Image by Jastrow [Public domain]
via Wikimedia Commons
For years now, I have made a point of preparing for the Mass by reviewing the readings the night before. (Sometimes I even write my "liturgy haiku" for Twitter then!) Last night, the first reading stopped me short in the very first sentence:
"After Nathan had spoken to King David [delivering the message in yesterday's reading], the king went in and sat before the Lord and said..."

"The king went in." Went in where, exactly? None of the translations say! Presumab
ly he went into the tent where the Ark of the Covenant was. Where in the tent? Into the curtained-off Holy of Holies? What if the scriptural vagueness is an invitation to go beyond the materiality of just where David went? In the light of all that follows (David's amazed, heartfelt outpouring of gratitude), I found myself reading this passage from 2 Samuel in the light of the Sermon on the Mount: "When you pray, go to your inner room..." (Mt 6:6). From what I have learned, the Greek can also be rendered "go to the inner room of you"--go into your inner sanctuary, your heart.

"The king went in and sat before the Lord."  This simple, direct movement of David: through the door, into the nearest chair and right into conversation. This is what really hit me. The easy familiarity of David with the Lord reminded me of Moses, with whom the Lord spoke face to face, "as one man speaks to another" (Ex 33:11). There had been no delay between his receiving the prophet's word and eventually making his way to prayer. David processed the message in prayer "before the Lord." (Just in case you were tempted to think that the message itself was just one more example of ancient exaggerations or time-bound cultural expectations, the Psalm response is taken from the Gospel of Luke--from the Annunciation to Mary, where Gabriel quotes the prophetic promise. David was right to go straight to God, blown away by the gift.)

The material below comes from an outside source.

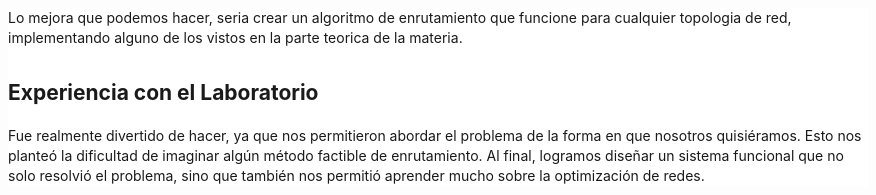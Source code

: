 Lo mejora que podemos hacer, seria crear un algoritmo de enrutamiento que funcione para cualquier topologia de red, implementando alguno de los vistos en la parte teorica de la materia.


## Experiencia con el Laboratorio

Fue realmente divertido de hacer, ya que nos permitieron abordar el problema de la forma en que nosotros quisiéramos. Esto nos planteó la dificultad de imaginar algún método factible de enrutamiento. Al final, logramos diseñar un sistema funcional que no solo resolvió el problema, sino que también nos permitió aprender mucho sobre la optimización de redes.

If this one line from today's liturgy were all we knew of David, the tradition would still be justified in considering him a model of prayer. He would have shown us all we need to do; all that Jesus would sum up in the Sermon on the Mount: "The king went in and sat before the Lord."


1 comment:

Unknown said...

What King David did is to me another pointer to adoring Jesus truly present in the Blessed Sacrament in a Catholic church . (I haven't visited Him in a while). This is the major reason I remain a Catholic - all other churches are just empty although I know lots of Protestants are good people who will get to heaven(like my cousin who is a Methodist preacher)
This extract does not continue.